Official statistics: Language for public discourse (Part 1)

Data & Policy Blog
Data & Policy Blog
Published in
4 min readMar 3, 2021

This is the first blog post of 2 contributions by Walter Radermacher, former Director-General of Eurostat and Chief Statistician of the European Union. Here, Walter introduces the current social malaise around statistics, their historical role in underpinning public policy and suggests fundamental questions about the future of the discipline. Part 2 will highlight the importance of adequate policy frameworks for official statistics.

In the Corona pandemic, it has become clear how important reliable statistics are for political debates and decisions. Since its onset, the crisis has been accompanied by an ‘infodemic’, a flood of data, some of varying quality, that confuses rather than informs the layperson. In the past, a crisis would have led to new information needs being directed towards official statistics as the preferred provider. This seems to have changed. On the one hand, reference is made to the opportunities presented by data revolution, data-sciences and learning algorithms (so-called AI) as an alternative to official statistics (which are perceived as too slow, too inflexible, and too expensive). On the other hand, after decades of austerity policies, official statistics find themselves in a similarly defensive situation as the health sector. There is a lack of financial reserves, personnel, competences and know-how for much-needed innovations.

In January 2017, six months after the Brexit referendum and at the beginning of Donald Trump’s presidency, William Davies published a widely acclaimed article “How statistics lost their power — and why we should fear what comes next”. In it, he expresses his concerns that nothing less than the end of a statistical era has arrived, with serious consequences for public discourse, trust in experts as well as politics, and with options for populist politicians to use this for their purposes. With ubiquitous amounts of data and almost infinite possibilities of use, informational ecosystems are fundamentally changing; statistical logic is being replaced by data logic.

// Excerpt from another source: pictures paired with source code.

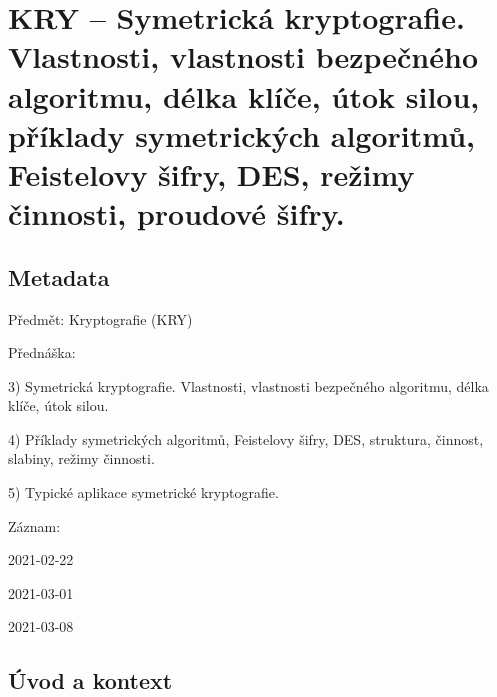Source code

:

\graphicspath{{kry/symetricka_kryptografie}}


\chapter{KRY -- Symetrická kryptografie. Vlastnosti, vlastnosti bezpečného algoritmu, délka klíče, útok silou, příklady symetrických algoritmů, Feistelovy šifry, DES, režimy činnosti, proudové šifry.}


\section{Metadata}

\begin{compactitem}
    \item Předmět: Kryptografie (KRY)
    \item Přednáška:
    \begin{compactitem}
        \item 3) Symetrická kryptografie. Vlastnosti, vlastnosti bezpečného algoritmu, délka klíče, útok silou.
        \item 4) Příklady symetrických algoritmů, Feistelovy šifry, DES, struktura, činnost, slabiny, režimy činnosti.
        \item 5) Typické aplikace symetrické kryptografie.
    \end{compactitem}
    \item Záznam:
    \begin{compactitem}
        \item 2021-02-22
        \item 2021-03-01
        \item 2021-03-08
    \end{compactitem}
\end{compactitem}


\section{Úvod a kontext}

With the authority of statistics waning, and nothing stepping into the public sphere to replace it, people can live in whatever imagined community they feel most aligned to and willing to believe in. Where statistics can be used to correct faulty claims about the economy or society or population, in an age of data analytics there are few mechanisms to prevent people from giving way to their instinctive reactions or emotional prejudices. [1]

The term ‘statistics’ has the same linguistic roots as ‘state’. Since the Enlightenment, statistics has been closely married to the nation state, to democracies of various kinds and, unfortunately, also to dictatorships. In the neo-liberal governmentality that has prevailed since Margaret Thatcher came to power, and at the latest since the fall of the Berlin Wall, official statistics find themselves in the paradoxical position that the appetite for facts for evidence-based decision-making is steadily increasing, while at the same time they have fallen into disrepute with all state actors[2]. When official statistics appear in the front ranks of political priority, it is mainly when it comes to reducing supposedly useless bureaucracy or saving money in the public sector.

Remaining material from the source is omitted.